Para uma viela, entre prédios.

— É uma armadilha, obviamente — disse Neagley. — Provavelmente, aquilo é um pátio fechado. Não admira que fosse fácil avistar o tipo. A missão dele era atrair-te para aqui.

— A mim?

— Ele não era do Griezman, nem era do Bishop. Então quem era o gajo? O Orozco ainda agora te disse que este sítio anda cheio de máfia. E de certeza que o Helmut Klopp é um dos fundadores. Sabe qual é o nosso aspeto e sabe os nossos nomes. Puseste quatro dos soldados rasos deles a chorar. Da primeira vez que cá estivemos. E agora querem uma segunda oportunidade.

— Achas que ainda estão zangados com isso?

— Provavelmente.

— E achas que aquele pátio é muito grande?

— Não sou arquiteta, mas deve ter uns nove por nove. Como um quarto grande.

— E quantos tipos achas que eles trouxeram?

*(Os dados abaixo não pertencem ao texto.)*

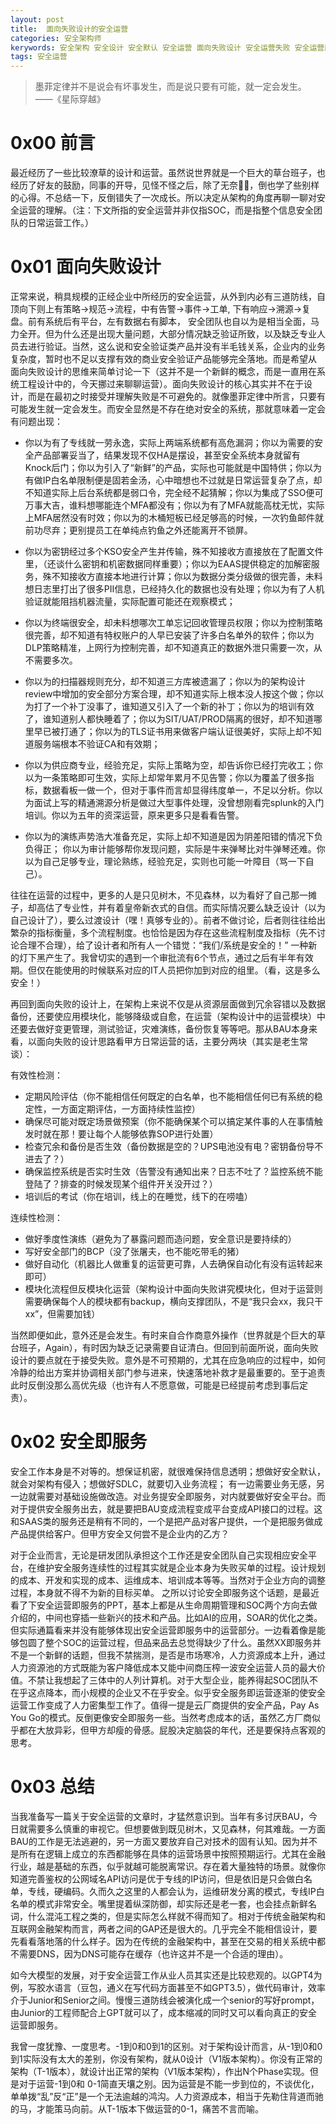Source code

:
 ```yaml
---
layout: post
title:  面向失败设计的安全运营
categories: 安全架构师
kerywords: 安全架构 安全设计 安全默认 安全运营 面向失败设计 安全运营失败 安全运营即服务 理想现实 草台班子 负负得正 学习总结
tags: 安全运营
---
```


>  墨菲定律并不是说会有坏事发生，而是说只要有可能，就一定会发生。  ——《星际穿越》

# 0x00 前言

最近经历了一些比较潦草的设计和运营。虽然说世界就是一个巨大的草台班子，也经历了好友的鼓励，同事的开导，见怪不怪之后，除了无奈😮‍💨，倒也学了些别样的心得。不总结一下，反倒错失了一次成长。所以决定从架构的角度再聊一聊对安全运营的理解。（注：下文所指的安全运营并非仅指SOC，而是指整个信息安全团队的日常运营工作。）

# 0x01 面向失败设计 

正常来说，稍具规模的正经企业中所经历的安全运营，从外到内必有三道防线，自顶向下则上有策略->规范->流程，中有告警->事件->工单, 下有响应->溯源->复盘。前有系统后有平台，左有数据右有脚本， 安全团队也自以为是相当全面，马力全开。但为什么还是出现大量问题，大部分情况缺乏验证所致，以及缺乏专业人员去进行验证。当然，这么说和安全验证类产品并没有半毛钱关系，企业内的业务复杂度，暂时也不足以支撑有效的商业安全验证产品能够完全落地。而是希望从
面向失败设计的思维来简单讨论一下（这并不是一个新鲜的概念，而是一直用在系统工程设计中的，今天挪过来聊聊运营）。面向失败设计的核心其实并不在于设计，而是在最初之时接受并理解失败是不可避免的。就像墨菲定律中所言，只要有可能发生就一定会发生。而安全显然是不存在绝对安全的系统，那就意味着一定会有问题出现：

* 你以为有了专线就一劳永逸，实际上两端系统都有高危漏洞；你以为需要的安全产品部署妥当了，结果发现不仅HA是摆设，甚至安全系统本身就留有Knock后门；你以为引入了“新鲜”的产品，实际也可能就是中国特供；你以为有做IP白名单限制便是固若金汤，心中暗想也不过就是日常运营复杂了点，却不知道实际上后台系统都是弱口令，完全经不起猜解；你以为集成了SSO便可万事大吉，谁料想哪能连个MFA都没有；你以为有了MFA就能高枕无忧，实际上MFA居然没有时效；你以为的木桶短板已经足够高的时候，一次钓鱼邮件就前功尽弃；更别提员工在单纯点钓鱼之外还能离开不锁屏。

* 你以为密钥经过多个KSO安全产生并传输，殊不知接收方直接放在了配置文件里，（还谈什么密钥和机密数据同样重要）；你以为EAAS提供稳定的加解密服务，殊不知接收方直接本地进行计算；你以为数据分类分级做的很完善，未料想日志里打出了很多PII信息，已经持久化的数据也没有处理；你以为有了人机验证就能阻挡机器流量，实际配置可能还在观察模式；

* 你以为终端很安全，却未料想哪次工单忘记回收管理员权限；你以为控制策略很完善，却不知道有特权账户的人早已安装了许多白名单外的软件；你以为DLP策略精准，上网行为控制完善，却不知道真正的数据外泄只需要一次，从不需要多次。

* 你以为的扫描器规则充分，却不知道三方库被遗漏了；你以为的架构设计review中增加的安全部分方案合理，却不知道实际上根本没人按这个做；你以为打了一个补丁没事了，谁知道又引入了一个新的补丁；你以为的培训有效了，谁知道别人都快睡着了；你以为SIT/UAT/PROD隔离的很好，却不知道哪里早已被打通了；你以为的TLS证书用来做客户端认证很美好，实际上却不知道服务端根本不验证CA和有效期；

* 你以为供应商专业，经验充足，实际上策略为空，却告诉你已经打完收工；你以为一条策略即可生效，实际上却常年累月不见告警；你以为覆盖了很多指标，数据看板一做一个，但对于事件而言却显得纬度单一，不足以分析。你以为面试上写的精通溯源分析是做过大型事件处理，没曾想刚看完splunk的入门培训。你以为五年的资深运营，原来更多只是看看告警。

* 你以为的演练声势浩大准备充足，实际上却不知道是因为阴差阳错的情况下负负得正； 你以为审计能够帮你发现问题，实际是牛来弹琴比对牛弹琴还难。你以为自己足够专业，理论熟练，经验充足，实则也可能一叶障目（骂一下自己）。

往往在运营的过程中，更多的人是只见树木，不见森林，以为看好了自己那一摊子，却高估了专业性，并有着皇帝新衣式的自信。而实际情况要么缺乏设计（以为自己设计了），要么过渡设计（嘿！真够专业的）。前者不做讨论，后者则往往给出繁杂的指标衡量，多个流程制度。也恰恰是因为存在这些流程制度及指标（先不讨论合理不合理），给了设计者和所有人一个错觉：“我们/系统是安全的！” 一种新的灯下黑产生了。我曾切实的遇到一个审批流有6个节点，通过之后有半年有效期。但仅在能使用的时候联系对应的IT人员把你加到对应的组里。（看，这是多么安全！）

再回到面向失败的设计上，在架构上来说不仅是从资源层面做到冗余容错以及数据备份，还要使应用模块化，能够降级或自愈，在运营（架构设计中的运营模块）中还要去做好变更管理，测试验证，灾难演练，备份恢复等等吧。那从BAU本身来看，以面向失败的设计思路看甲方日常运营的话，主要分两块（其实是老生常谈）：

有效性检测：
* 定期风险评估（你不能相信任何既定的白名单，也不能相信任何已有系统的稳定性，一方面定期评估，一方面持续性监控）
* 确保尽可能对既定场景做预案（你不能确保某个可以搞定某件事的人在事情触发时就在那！要让每个人能够依靠SOP进行处置）
* 检查冗余和备份是否生效（备份数据是空的？UPS电池没有电？密钥备份导不进去了？）
* 确保监控系统是否实时生效（告警没有通知出来？日志不吐了？监控系统不能登陆了？排查的时候发现某个组件开关没开过？）
* 培训后的考试（你在培训，线上的在睡觉，线下的在唠嗑）

连续性检测：
* 做好季度性演练（避免为了暴露问题而造问题，安全意识是要持续的）
* 写好安全部门的BCP（没了张屠夫，也不能吃带毛的猪）
* 做好自动化（机器比人做重复的运营更可靠，人去确保自动化有没有运转起来即可）
* 模块化流程但反模块化运营（架构设计中面向失败讲究模块化，但对于运营则需要确保每个人的模块都有backup，横向支撑团队，不是“我只会xx，我只干xx”，但需要加钱）

当然即便如此，意外还是会发生。有时来自合作商意外操作（世界就是个巨大的草台班子，Again），有时因为缺乏记录需要自证清白。但回到前面所说，面向失败设计的要点就在于接受失败。意外是不可预期的，尤其在应急响应的过程中，如何冷静的给出方案并协调相关部门参与进来，快速落地补救才是最重要的。至于追责此时反倒没那么高优先级（也许有人不愿意做，可能是已经提前考虑到事后定责）。

# 0x02 安全即服务

安全工作本身是不对等的。想保证机密，就很难保持信息透明；想做好安全默认，就会对架构有侵入；想做好SDLC，就要切入业务流程； 有一边需要业务无感，另一边就需要对基础设施做改造。对业务提安全即服务，对内就要做好安全平台。而对于提供安全服务出去，就是要把BAU变成流程变成平台变成API接口的过程。这和SAAS类的服务还是稍有不同的，一个是把产品对客户提供，一个是把服务做成产品提供给客户。但甲方安全又何尝不是企业内的乙方？

对于企业而言，无论是研发团队承担这个工作还是安全团队自己实现相应安全平台，在维护安全服务连续性的过程其实就是企业本身为失败买单的过程。设计规划的成本、开发和实现的成本、运维成本、培训成本等等。当然对于企业方向的调整过程，本身就不得不为新的目标买单。 之所以讨论安全即服务这个话题，是最近看了下安全运营即服务的PPT，基本上都是从生命周期管理和SOC两个方向去做介绍的，中间也穿插一些新兴的技术和产品。比如AI的应用，SOAR的优化之类。但实际通篇看来并没有能够体现出安全运营即服务中的运营部分。一边看着像是能够包圆了整个SOC的运营过程，但品来品去总觉得缺少了什么。虽然XX即服务并不是一个新鲜的话题，但我不禁揣测，是否是市场寒冷，人力资源成本上升，通过人力资源池的方式既能为客户降低成本又能中间商压榨一波安全运营人员的最大价值。不禁让我想起了三体中的人列计算机。对于大型企业，能养得起SOC团队不在乎这点降本，而小规模的企业又不在乎安全。似乎安全服务即运营逐渐的使安全运营工作变成了人力密集型工作了。值得一提是云厂商提供的安全产品，Pay As You Go的模式。反倒更像安全即服务一些。当然考虑成本的话，虽然乙方厂商似乎都在大放异彩，但甲方却瘦的骨感。屁股决定脑袋的年代，还是要保持点客观的思考。

# 0x03 总结

当我准备写一篇关于安全运营的文章时，才猛然意识到。当年有多讨厌BAU，今日就需要多么慎重的审视它。但想要做到既见树木，又见森林，何其难哉。一方面BAU的工作是无法逃避的，另一方面又要放弃自己对技术的固有认知。因为并不是所有在逻辑上成立的东西都能够在具体的运营场景中按照预期运行。尤其在金融行业，越是基础的东西，似乎就越可能脱离常识。存在着大量独特的场景。就像你知道完善鉴权的公网域名API访问是优于专线的IP访问，但是依旧是只会做白名单，专线，硬编码。久而久之这里的人都会认为，运维研发分离的模式，专线IP白名单的模式非常安全。嘴里提着纵深防御，却实际还是老一套，也会挂点新鲜名词，什么混沌工程之类的，但是实际怎么样就不得而知了。相对于传统金融架构和互联网金融架构而言，两者之间的GAP还是很大的。几乎完全不能相信设计，要先看看落地落的什么样子。因为在传统的金融架构中，甚至在交易的相关系统中都不需要DNS，因为DNS可能存在缓存（也许这并不是一个合适的理由）。

如今大模型的发展，对于安全运营工作从业人员其实还是比较悲观的。以GPT4为例，写胶水语言（豆包，通义在写代码方面甚至不如GPT3.5），做代码审计，效率介于Junior和Senior之间。慢慢三道防线会被演化成一个senior的写好prompt，由Junior的工程师配合上GPT就可以了，成本缩减的同时又可以看向真正的安全运营即服务。

我曾一度犹豫、一度思考。-1到0和0到1的区别。对于架构设计而言，从-1到0和0到1实际没有太大的差别，你没有架构，就从0设计（V1版本架构）。你没有正常的架构（T-1版本），就设计出正常的架构（V1版本架构），作出N个Phase实现。但是对于运营-1到0和 0-1简直天壤之别。因为运营是不能一步到位的，不谈优化，单单拨“乱”反“正”是一个无法逾越的鸿沟。人力资源成本，相当于先勒住背道而驰的马，才能策马向前。从T-1版本下做运营的0-1，痛苦不言而喻。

— Seis, no mínimo. Sete, contando com o que te atraiu para aqui.

— Que nos atraiu para aqui.

— Até eu deter a nossa marcha. O primeiro dever de um sargento é manter o superior fora de perigo.

— É isso que vos ensinam?

— Nas entrelinhas.

— Para mim, tudo bem — retorquiu Reacher.

— Devíamos voltar para trás.

— Se calhar, estás enganada.

— Não me parece que esteja enganada.

— Se calhar, aquilo é um pátio residencial. Habitações sociais. Uma espécie de coisa de bairro pobre. Quartos sem vista. O género de sítio em que se vive quando se está desempregado. O que, pelo menos, deixa uma pessoa com a manhã livre para ficar parada à porta de um prédio em frente a um hotel.

— Achas que ele estava a ir para casa?

— Acho que devia ir ver.

— É uma armadilha, Reacher.

— Eu sei que é. Mas precisamos de os pôr preocupados connosco. Precisamos de manter a pressão. Somos capazes de precisar que eles revelem quem vende os passaportes. Tenho a certeza de que faz parte do bando. Precisamos do novo nome do Wiley. E, se calhar, essa é a única maneira de o obter. Dá-me dois minutos certos. E se eu ainda não tiver voltado, estás à vontade para te juntares a mim e dar uma mãozinha.